Congress Gets A Lot Right When Forcing the Pentagon to ‘Buy Things It Doesn’t Need’

The United States Constitution grants more separate powers to the Congress in order to provide for the common defense than any other purpose—six of the 17 in Article One, Section Eight. This makes sense since the responsibility of protecting Americans is mandatory and not permissive like so many other powers handed down by the Founders.

This is one reason why Congress alone can declare war and provide appropriations of funds for the US military. Many are familiar with Congress’ immense duty of cutting the checks to raise armies and maintain navies.

More often overlooked is Congress’ job to establish the rules and regulations for the operation of American military forces.

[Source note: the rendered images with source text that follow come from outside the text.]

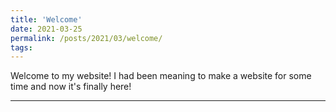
 ```yaml
---
title: 'Welcome'
date: 2021-03-25
permalink: /posts/2021/03/welcome/
tags:
---
```


Welcome to my website! I had been meaning to make a website for some time and now it's finally here! 

------
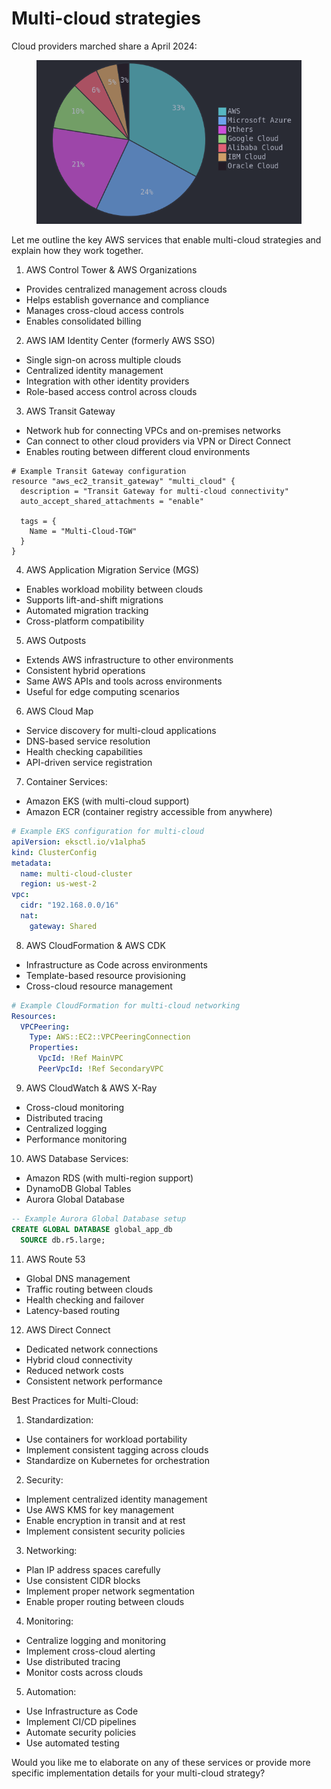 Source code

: # Multi-cloud strategies

Cloud providers marched share a April 2024:

<figure><img src="../.gitbook/assets/image (143).png" alt=""><figcaption></figcaption></figure>

Let me outline the key AWS services that enable multi-cloud strategies and explain how they work together.

1. AWS Control Tower & AWS Organizations

* Provides centralized management across clouds
* Helps establish governance and compliance
* Manages cross-cloud access controls
* Enables consolidated billing

2. AWS IAM Identity Center (formerly AWS SSO)

* Single sign-on across multiple clouds
* Centralized identity management
* Integration with other identity providers
* Role-based access control across clouds

3. AWS Transit Gateway

* Network hub for connecting VPCs and on-premises networks
* Can connect to other cloud providers via VPN or Direct Connect
* Enables routing between different cloud environments

```hcl
# Example Transit Gateway configuration
resource "aws_ec2_transit_gateway" "multi_cloud" {
  description = "Transit Gateway for multi-cloud connectivity"
  auto_accept_shared_attachments = "enable"
  
  tags = {
    Name = "Multi-Cloud-TGW"
  }
}
```

4. AWS Application Migration Service (MGS)

* Enables workload mobility between clouds
* Supports lift-and-shift migrations
* Automated migration tracking
* Cross-platform compatibility

5. AWS Outposts

* Extends AWS infrastructure to other environments
* Consistent hybrid operations
* Same AWS APIs and tools across environments
* Useful for edge computing scenarios

6. AWS Cloud Map

* Service discovery for multi-cloud applications
* DNS-based service resolution
* Health checking capabilities
* API-driven service registration

7. Container Services:

* Amazon EKS (with multi-cloud support)
* Amazon ECR (container registry accessible from anywhere)

```yaml
# Example EKS configuration for multi-cloud
apiVersion: eksctl.io/v1alpha5
kind: ClusterConfig
metadata:
  name: multi-cloud-cluster
  region: us-west-2
vpc:
  cidr: "192.168.0.0/16"
  nat:
    gateway: Shared
```

8. AWS CloudFormation & AWS CDK

* Infrastructure as Code across environments
* Template-based resource provisioning
* Cross-cloud resource management

```yaml
# Example CloudFormation for multi-cloud networking
Resources:
  VPCPeering:
    Type: AWS::EC2::VPCPeeringConnection
    Properties:
      VpcId: !Ref MainVPC
      PeerVpcId: !Ref SecondaryVPC
```

9. AWS CloudWatch & AWS X-Ray

* Cross-cloud monitoring
* Distributed tracing
* Centralized logging
* Performance monitoring

10. AWS Database Services:

* Amazon RDS (with multi-region support)
* DynamoDB Global Tables
* Aurora Global Database

```sql
-- Example Aurora Global Database setup
CREATE GLOBAL DATABASE global_app_db
  SOURCE db.r5.large;
```

11. AWS Route 53

* Global DNS management
* Traffic routing between clouds
* Health checking and failover
* Latency-based routing

12. AWS Direct Connect

* Dedicated network connections
* Hybrid cloud connectivity
* Reduced network costs
* Consistent network performance

Best Practices for Multi-Cloud:

1. Standardization:

* Use containers for workload portability
* Implement consistent tagging across clouds
* Standardize on Kubernetes for orchestration

2. Security:

* Implement centralized identity management
* Use AWS KMS for key management
* Enable encryption in transit and at rest
* Implement consistent security policies

3. Networking:

* Plan IP address spaces carefully
* Use consistent CIDR blocks
* Implement proper network segmentation
* Enable proper routing between clouds

4. Monitoring:

* Centralize logging and monitoring
* Implement cross-cloud alerting
* Use distributed tracing
* Monitor costs across clouds

5. Automation:

* Use Infrastructure as Code
* Implement CI/CD pipelines
* Automate security policies
* Use automated testing

Would you like me to elaborate on any of these services or provide more specific implementation details for your multi-cloud strategy?
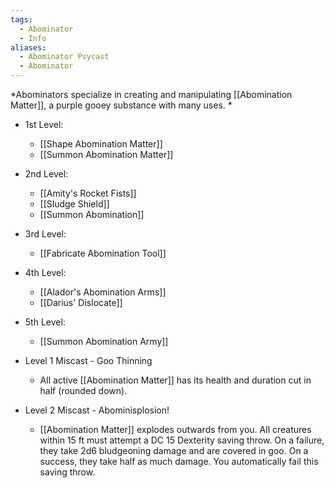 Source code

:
 ```yaml
---
tags:
  - Abominator
  - Info
aliases:
  - Abominator Psycast
  - Abominator
---
```

*Abominators specialize in creating and manipulating [[Abomination Matter]], a purple gooey substance with many uses. *

- 1st Level:
	- [[Shape Abomination Matter]]
	- [[Summon Abomination Matter]]
- 2nd Level:
	- [[Amity's Rocket Fists]]
	- [[Sludge Shield]]
	- [[Summon Abomination]]
- 3rd Level:
	- [[Fabricate Abomination Tool]]
- 4th Level:
	- [[Alador's Abomination Arms]]
	- [[Darius' Dislocate]]
- 5th Level:
	- [[Summon Abomination Army]]

- Level 1 Miscast - Goo Thinning
	- All active [[Abomination Matter]] has its health and duration cut in half (rounded down).
- Level 2 Miscast - Abominisplosion!
	- [[Abomination Matter]] explodes outwards from you. All creatures within 15 ft must attempt a DC 15 Dexterity saving throw. On a failure, they take 2d6 bludgeoning damage and are covered in goo. On a success, they take half as much damage. You automatically fail this saving throw. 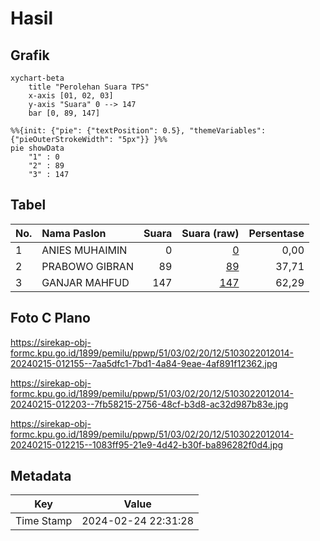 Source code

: # Hasil

## Grafik

```mermaid
xychart-beta
    title "Perolehan Suara TPS"
    x-axis [01, 02, 03]
    y-axis "Suara" 0 --> 147
    bar [0, 89, 147]
```

```mermaid
%%{init: {"pie": {"textPosition": 0.5}, "themeVariables": {"pieOuterStrokeWidth": "5px"}} }%%
pie showData
    "1" : 0
    "2" : 89
    "3" : 147
```

## Tabel

| No. | Nama Paslon    | Suara | Suara (raw) | Persentase |
|:--- |:-------------- | -----:| -----------:| ----------:|
| 1   | ANIES MUHAIMIN | 0     | [0][p-1]    | 0,00       |
| 2   | PRABOWO GIBRAN | 89    | [89][p-2]   | 37,71      |
| 3   | GANJAR MAHFUD  | 147   | [147][p-3]  | 62,29      |


[p-1]: https://github.com/gigit-pemilu/pemilu-2024-51-bali/blob/main/pilpres/hitung-suara/sub/51-bali/sub/03-badung/sub/02-mengwi/sub/2012-gulingan/sub/014-tps/sub/paslon-1.txt
[p-2]: https://github.com/gigit-pemilu/pemilu-2024-51-bali/blob/main/pilpres/hitung-suara/sub/51-bali/sub/03-badung/sub/02-mengwi/sub/2012-gulingan/sub/014-tps/sub/paslon-2.txt
[p-3]: https://github.com/gigit-pemilu/pemilu-2024-51-bali/blob/main/pilpres/hitung-suara/sub/51-bali/sub/03-badung/sub/02-mengwi/sub/2012-gulingan/sub/014-tps/sub/paslon-3.txt

## Foto C Plano

https://sirekap-obj-formc.kpu.go.id/1899/pemilu/ppwp/51/03/02/20/12/5103022012014-20240215-012155--7aa5dfc1-7bd1-4a84-9eae-4af891f12362.jpg

https://sirekap-obj-formc.kpu.go.id/1899/pemilu/ppwp/51/03/02/20/12/5103022012014-20240215-012203--7fb58215-2756-48cf-b3d8-ac32d987b83e.jpg

https://sirekap-obj-formc.kpu.go.id/1899/pemilu/ppwp/51/03/02/20/12/5103022012014-20240215-012215--1083ff95-21e9-4d42-b30f-ba896282f0d4.jpg


## Metadata

| Key        | Value               |
| ---------- | ------------------- |
| Time Stamp | 2024-02-24 22:31:28 |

The scope of power granted to Congress to “prescribe the rules for the governance of the military is broad and subject to great deference by the Judiciary.” 

Indeed, the Supreme Court notes that “Congress is permitted to legislate both with greater breadth and with greater flexibility when prescribing the rules by which [military society] shall be governed than it is when prescribing rules for [civilian society].”

This is one reason why Congress has two committees of jurisdiction covering the Defense Department—one to cut the checks and another to conduct oversight, including of issues ranging from determining compensation, endstrength totals, promotion of officers, mobilization of civil society, and even age of qualifying service.

It is against this backdrop that the Pentagon political leadership’s continued pushback against providing Capitol Hill the military’s so-called “unfunded priorities” as part of annual defense budget requests is even more egregious. Characterizing the process as “ineffective,” a Pentagon spokesman said that having multiple individuals submit ideas for additional funds should cease.

The primary rationale by political leaders of the Defense Department is that they weigh the “costs and benefits” of “top joint priorities” across the enterprise within the entire president’s budget and make “difficult, but responsible” tradeoffs and choices. In a letter to Congress, the Pentagon comptroller noted that the Secretary of Defense does not want the legislative branch to fund items off the wish lists particularly if they come at the expense of higher priorities within the White House’s request.

This assumes there are no errors or mistakes within the president’s budget request and therefore no corrections are necessary.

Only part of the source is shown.